__SOURCE MATERIAL__
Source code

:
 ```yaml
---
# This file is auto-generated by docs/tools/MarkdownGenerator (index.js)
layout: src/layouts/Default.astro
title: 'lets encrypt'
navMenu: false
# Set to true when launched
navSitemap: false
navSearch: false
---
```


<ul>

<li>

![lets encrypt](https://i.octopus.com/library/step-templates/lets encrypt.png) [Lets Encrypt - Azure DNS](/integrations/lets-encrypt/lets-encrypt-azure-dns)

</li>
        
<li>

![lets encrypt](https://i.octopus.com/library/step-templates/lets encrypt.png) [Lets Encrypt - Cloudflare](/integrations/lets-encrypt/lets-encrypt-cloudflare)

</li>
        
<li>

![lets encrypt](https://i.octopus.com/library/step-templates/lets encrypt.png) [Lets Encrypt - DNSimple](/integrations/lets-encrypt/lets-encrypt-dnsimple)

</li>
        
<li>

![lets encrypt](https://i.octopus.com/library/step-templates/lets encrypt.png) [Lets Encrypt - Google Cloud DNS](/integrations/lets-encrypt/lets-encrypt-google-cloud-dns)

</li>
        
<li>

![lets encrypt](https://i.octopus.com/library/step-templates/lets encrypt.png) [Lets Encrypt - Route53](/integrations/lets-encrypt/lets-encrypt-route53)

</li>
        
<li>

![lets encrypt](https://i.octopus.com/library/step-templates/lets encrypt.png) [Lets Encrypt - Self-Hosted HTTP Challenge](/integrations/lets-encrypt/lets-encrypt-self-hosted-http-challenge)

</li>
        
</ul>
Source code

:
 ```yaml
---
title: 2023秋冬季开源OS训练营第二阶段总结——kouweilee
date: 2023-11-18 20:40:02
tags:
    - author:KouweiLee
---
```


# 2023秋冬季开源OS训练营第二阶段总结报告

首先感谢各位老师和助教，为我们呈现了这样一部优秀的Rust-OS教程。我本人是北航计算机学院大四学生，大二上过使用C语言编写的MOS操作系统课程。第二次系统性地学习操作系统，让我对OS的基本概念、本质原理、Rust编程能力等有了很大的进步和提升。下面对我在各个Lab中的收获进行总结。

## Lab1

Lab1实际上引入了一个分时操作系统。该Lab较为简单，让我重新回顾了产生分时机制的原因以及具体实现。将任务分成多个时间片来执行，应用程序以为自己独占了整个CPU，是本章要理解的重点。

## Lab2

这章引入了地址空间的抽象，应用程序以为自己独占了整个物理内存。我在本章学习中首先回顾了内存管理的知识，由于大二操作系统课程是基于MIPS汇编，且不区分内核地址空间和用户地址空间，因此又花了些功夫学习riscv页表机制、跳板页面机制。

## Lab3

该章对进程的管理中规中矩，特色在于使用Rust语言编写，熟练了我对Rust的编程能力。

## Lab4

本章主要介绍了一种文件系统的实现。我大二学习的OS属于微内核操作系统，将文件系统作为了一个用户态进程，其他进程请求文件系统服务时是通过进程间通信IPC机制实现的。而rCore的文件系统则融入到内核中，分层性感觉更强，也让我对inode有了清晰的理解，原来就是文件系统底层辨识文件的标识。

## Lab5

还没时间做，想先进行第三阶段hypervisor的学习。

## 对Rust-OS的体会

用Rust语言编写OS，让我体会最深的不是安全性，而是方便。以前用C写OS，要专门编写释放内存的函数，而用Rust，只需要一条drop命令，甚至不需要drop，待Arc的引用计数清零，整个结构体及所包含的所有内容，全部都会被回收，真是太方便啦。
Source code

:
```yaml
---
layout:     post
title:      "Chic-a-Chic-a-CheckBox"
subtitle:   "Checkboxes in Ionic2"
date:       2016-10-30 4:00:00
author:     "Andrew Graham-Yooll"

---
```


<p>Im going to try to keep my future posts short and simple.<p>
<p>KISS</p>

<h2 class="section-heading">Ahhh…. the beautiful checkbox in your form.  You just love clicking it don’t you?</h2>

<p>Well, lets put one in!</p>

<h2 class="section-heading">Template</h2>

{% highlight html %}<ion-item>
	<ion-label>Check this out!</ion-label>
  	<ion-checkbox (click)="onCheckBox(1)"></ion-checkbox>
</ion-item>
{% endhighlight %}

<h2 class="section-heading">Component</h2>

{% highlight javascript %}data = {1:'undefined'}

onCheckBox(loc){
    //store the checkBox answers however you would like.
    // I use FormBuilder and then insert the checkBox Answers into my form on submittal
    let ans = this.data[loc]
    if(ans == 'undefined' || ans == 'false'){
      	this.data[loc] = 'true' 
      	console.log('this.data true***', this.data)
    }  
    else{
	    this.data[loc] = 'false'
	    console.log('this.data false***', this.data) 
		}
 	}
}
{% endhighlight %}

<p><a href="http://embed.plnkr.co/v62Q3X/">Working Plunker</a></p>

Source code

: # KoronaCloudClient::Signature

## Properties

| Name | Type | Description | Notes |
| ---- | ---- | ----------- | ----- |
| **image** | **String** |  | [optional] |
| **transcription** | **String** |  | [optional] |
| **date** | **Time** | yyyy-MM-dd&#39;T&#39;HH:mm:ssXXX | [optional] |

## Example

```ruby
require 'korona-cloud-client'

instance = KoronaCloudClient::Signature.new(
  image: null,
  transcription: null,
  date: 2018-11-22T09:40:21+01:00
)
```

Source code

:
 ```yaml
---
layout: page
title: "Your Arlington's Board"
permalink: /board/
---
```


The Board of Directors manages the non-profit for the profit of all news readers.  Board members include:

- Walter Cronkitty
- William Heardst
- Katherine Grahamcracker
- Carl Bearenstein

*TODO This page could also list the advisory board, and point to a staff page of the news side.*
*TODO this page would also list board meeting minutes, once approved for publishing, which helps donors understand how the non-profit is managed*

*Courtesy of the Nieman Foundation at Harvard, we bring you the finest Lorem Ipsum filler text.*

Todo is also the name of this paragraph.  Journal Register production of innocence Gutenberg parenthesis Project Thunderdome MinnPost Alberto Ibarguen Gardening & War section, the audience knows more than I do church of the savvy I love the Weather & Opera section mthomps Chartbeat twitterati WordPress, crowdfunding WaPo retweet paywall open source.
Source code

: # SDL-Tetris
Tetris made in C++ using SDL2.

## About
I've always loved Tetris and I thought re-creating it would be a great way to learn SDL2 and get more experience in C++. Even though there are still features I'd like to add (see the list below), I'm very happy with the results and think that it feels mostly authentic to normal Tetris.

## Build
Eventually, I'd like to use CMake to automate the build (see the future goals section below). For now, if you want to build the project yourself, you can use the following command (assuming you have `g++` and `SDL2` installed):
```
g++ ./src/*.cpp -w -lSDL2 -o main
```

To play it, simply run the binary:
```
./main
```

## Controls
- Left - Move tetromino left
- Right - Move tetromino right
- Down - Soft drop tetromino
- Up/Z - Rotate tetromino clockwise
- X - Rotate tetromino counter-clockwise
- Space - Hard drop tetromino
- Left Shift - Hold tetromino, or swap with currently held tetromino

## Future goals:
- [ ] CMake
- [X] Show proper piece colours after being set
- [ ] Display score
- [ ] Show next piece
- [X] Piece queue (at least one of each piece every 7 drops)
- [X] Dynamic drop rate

__HOW TO COMPLETE THIS TASK__
Go through the listing, and whenever a line contains the string "form", copy that line.

__EXERCISE SOLUTION__
<h2 class="section-heading">Ahhh…. the beautiful checkbox in your form.  You just love clicking it don’t you?</h2>
    // I use FormBuilder and then insert the checkBox Answers into my form on submittal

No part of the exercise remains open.